• _About this task_
Go through the entries below and collect each line with the string "following" in it.
╭─ Data for review
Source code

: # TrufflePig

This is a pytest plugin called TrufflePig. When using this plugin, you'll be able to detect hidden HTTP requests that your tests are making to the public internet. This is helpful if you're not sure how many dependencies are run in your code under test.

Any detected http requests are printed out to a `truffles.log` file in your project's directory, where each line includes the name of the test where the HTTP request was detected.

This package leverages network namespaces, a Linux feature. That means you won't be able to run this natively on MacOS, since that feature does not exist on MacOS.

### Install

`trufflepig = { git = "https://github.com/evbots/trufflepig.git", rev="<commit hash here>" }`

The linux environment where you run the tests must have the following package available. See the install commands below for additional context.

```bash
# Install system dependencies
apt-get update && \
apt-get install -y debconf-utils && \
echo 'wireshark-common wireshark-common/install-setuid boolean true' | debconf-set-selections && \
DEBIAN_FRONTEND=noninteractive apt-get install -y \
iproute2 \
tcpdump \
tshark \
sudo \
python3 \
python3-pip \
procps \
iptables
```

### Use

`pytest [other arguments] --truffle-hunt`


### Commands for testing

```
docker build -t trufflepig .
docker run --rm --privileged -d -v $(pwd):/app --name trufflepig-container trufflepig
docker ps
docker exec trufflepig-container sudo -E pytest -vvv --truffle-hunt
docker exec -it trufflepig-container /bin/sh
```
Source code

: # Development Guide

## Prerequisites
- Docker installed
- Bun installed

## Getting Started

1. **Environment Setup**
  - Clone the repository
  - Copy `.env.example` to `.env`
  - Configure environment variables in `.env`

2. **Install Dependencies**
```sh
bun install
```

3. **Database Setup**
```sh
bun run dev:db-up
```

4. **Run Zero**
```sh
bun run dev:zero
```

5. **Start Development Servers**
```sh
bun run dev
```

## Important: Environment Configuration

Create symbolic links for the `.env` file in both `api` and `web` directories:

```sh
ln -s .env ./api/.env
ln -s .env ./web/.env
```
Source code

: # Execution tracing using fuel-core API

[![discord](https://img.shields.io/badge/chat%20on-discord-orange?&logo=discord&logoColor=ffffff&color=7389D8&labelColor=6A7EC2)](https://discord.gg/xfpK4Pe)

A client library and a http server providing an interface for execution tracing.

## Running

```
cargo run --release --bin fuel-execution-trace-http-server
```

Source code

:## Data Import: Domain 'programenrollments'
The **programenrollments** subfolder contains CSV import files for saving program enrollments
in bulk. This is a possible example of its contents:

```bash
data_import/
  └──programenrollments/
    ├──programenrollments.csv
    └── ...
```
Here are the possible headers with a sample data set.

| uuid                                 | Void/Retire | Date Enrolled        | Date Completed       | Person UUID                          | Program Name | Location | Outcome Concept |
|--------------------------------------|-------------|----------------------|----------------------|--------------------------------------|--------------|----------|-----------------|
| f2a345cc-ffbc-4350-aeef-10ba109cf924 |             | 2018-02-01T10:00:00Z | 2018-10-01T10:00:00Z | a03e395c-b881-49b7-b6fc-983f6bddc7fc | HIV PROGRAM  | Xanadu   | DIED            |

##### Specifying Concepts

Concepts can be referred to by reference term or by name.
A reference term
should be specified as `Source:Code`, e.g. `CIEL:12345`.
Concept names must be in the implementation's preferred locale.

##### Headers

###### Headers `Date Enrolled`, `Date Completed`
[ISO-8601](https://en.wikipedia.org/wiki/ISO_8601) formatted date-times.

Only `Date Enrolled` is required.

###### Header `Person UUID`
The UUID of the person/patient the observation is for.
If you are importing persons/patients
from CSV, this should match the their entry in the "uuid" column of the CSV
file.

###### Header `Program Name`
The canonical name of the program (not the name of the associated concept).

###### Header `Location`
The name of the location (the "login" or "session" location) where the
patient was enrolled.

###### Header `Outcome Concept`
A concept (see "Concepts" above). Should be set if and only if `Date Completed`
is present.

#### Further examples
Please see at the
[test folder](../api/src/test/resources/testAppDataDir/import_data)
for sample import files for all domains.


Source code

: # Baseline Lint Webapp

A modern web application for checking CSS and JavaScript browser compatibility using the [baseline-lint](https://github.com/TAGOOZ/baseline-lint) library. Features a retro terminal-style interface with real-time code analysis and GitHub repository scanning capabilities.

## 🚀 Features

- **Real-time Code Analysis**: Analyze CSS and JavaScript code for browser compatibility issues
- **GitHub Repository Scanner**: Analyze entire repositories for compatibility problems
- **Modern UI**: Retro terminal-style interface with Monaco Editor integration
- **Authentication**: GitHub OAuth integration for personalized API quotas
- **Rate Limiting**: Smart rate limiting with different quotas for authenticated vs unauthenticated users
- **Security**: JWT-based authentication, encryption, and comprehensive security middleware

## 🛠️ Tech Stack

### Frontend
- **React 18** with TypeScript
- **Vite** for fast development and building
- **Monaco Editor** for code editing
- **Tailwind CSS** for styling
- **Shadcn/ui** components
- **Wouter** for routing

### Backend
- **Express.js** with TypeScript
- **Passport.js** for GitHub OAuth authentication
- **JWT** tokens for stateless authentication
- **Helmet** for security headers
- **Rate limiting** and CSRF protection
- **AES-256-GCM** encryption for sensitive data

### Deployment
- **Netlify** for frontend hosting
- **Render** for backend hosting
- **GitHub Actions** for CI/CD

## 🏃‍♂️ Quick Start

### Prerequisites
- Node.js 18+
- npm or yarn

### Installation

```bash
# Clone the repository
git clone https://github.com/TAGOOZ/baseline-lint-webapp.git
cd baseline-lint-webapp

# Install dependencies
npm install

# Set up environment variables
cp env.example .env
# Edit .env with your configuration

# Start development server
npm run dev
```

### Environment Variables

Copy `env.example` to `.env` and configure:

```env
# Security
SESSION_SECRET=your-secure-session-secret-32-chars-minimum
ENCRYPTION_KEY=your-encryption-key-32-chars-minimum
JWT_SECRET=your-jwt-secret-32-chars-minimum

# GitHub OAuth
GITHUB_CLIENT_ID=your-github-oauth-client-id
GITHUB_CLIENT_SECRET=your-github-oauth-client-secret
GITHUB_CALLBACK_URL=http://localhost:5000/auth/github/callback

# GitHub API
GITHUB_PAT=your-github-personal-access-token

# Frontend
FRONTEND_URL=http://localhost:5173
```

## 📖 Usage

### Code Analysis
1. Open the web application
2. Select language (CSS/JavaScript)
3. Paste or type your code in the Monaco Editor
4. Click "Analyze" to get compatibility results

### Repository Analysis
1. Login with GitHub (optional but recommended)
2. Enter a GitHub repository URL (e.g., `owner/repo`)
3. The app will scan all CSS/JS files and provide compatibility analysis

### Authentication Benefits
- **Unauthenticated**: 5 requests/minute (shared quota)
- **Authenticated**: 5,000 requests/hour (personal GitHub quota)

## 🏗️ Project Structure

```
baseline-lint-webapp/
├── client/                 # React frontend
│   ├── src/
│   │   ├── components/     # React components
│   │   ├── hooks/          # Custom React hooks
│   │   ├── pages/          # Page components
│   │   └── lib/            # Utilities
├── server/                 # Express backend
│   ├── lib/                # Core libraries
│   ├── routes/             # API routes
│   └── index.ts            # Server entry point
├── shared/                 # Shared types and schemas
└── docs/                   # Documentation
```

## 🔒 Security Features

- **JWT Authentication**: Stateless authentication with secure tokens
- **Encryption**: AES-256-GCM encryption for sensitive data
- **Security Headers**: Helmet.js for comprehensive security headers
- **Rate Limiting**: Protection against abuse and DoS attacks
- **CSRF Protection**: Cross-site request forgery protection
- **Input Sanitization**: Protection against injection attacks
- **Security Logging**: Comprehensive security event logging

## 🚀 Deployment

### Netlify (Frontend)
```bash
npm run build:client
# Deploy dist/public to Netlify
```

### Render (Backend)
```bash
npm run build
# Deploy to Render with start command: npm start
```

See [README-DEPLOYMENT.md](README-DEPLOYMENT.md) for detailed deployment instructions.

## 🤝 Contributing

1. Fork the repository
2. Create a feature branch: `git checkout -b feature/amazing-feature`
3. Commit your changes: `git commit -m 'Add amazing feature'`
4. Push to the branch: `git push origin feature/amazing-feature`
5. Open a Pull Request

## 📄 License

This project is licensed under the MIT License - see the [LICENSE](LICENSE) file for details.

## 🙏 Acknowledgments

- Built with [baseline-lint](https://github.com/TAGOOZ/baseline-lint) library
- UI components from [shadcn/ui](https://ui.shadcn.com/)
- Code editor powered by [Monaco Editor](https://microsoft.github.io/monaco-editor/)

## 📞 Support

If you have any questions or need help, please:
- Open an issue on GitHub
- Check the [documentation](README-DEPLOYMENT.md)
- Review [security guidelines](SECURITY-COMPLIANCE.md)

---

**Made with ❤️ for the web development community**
╰─
╭─ Data for review
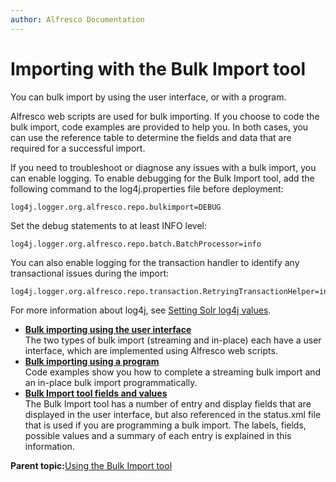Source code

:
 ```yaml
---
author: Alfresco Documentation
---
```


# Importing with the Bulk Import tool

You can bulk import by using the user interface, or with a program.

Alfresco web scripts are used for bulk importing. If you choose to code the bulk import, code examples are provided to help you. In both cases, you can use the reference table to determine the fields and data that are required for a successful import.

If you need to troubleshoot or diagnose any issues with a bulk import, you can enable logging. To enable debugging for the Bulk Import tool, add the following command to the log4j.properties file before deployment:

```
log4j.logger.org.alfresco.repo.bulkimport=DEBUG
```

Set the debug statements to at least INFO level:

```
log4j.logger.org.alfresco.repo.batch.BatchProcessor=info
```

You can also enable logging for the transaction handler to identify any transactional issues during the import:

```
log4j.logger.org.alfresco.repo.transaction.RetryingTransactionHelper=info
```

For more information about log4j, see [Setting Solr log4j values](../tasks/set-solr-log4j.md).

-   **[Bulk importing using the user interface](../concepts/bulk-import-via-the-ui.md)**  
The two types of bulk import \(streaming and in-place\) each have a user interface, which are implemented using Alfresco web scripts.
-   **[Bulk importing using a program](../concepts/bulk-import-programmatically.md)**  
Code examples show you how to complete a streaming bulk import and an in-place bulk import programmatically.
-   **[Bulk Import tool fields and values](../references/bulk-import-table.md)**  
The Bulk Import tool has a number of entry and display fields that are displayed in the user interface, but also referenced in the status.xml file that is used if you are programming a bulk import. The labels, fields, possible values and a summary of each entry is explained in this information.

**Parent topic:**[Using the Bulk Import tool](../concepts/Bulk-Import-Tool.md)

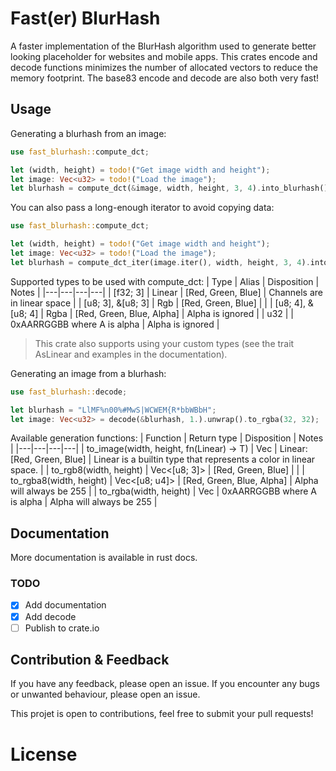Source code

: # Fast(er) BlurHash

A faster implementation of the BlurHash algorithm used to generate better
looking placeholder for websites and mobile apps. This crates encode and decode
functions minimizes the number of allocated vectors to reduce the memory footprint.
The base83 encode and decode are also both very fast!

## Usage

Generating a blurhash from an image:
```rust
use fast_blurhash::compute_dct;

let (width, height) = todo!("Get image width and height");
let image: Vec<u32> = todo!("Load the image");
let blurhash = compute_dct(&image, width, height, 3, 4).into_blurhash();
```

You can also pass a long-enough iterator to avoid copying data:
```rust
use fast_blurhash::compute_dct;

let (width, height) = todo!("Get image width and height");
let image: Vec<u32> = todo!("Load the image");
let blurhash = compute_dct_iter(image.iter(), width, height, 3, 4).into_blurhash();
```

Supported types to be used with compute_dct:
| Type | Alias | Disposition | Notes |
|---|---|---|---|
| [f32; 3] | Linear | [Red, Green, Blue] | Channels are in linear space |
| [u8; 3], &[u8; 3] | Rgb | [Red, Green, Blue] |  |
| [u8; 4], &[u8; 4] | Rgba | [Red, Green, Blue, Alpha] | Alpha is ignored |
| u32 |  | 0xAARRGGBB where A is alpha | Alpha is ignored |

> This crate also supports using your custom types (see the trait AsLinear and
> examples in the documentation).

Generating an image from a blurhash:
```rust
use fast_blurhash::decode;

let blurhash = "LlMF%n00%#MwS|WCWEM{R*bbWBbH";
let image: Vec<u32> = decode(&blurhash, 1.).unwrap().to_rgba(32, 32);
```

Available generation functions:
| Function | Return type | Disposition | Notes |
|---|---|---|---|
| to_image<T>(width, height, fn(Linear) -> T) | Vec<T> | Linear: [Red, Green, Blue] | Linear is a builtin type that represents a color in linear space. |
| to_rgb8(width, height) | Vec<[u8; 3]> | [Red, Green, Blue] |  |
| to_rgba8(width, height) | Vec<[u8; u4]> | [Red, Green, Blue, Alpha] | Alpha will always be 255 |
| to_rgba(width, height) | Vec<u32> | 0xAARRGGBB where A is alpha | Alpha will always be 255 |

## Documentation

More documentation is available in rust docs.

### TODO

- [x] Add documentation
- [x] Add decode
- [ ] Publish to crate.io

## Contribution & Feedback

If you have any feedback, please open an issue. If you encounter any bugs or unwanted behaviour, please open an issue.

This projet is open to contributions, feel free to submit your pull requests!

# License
╰─
• _Output for this exercise_
The linux environment where you run the tests must have the following package available. See the install commands below for additional context.
If you need to troubleshoot or diagnose any issues with a bulk import, you can enable logging. To enable debugging for the Bulk Import tool, add the following command to the log4j.properties file before deployment:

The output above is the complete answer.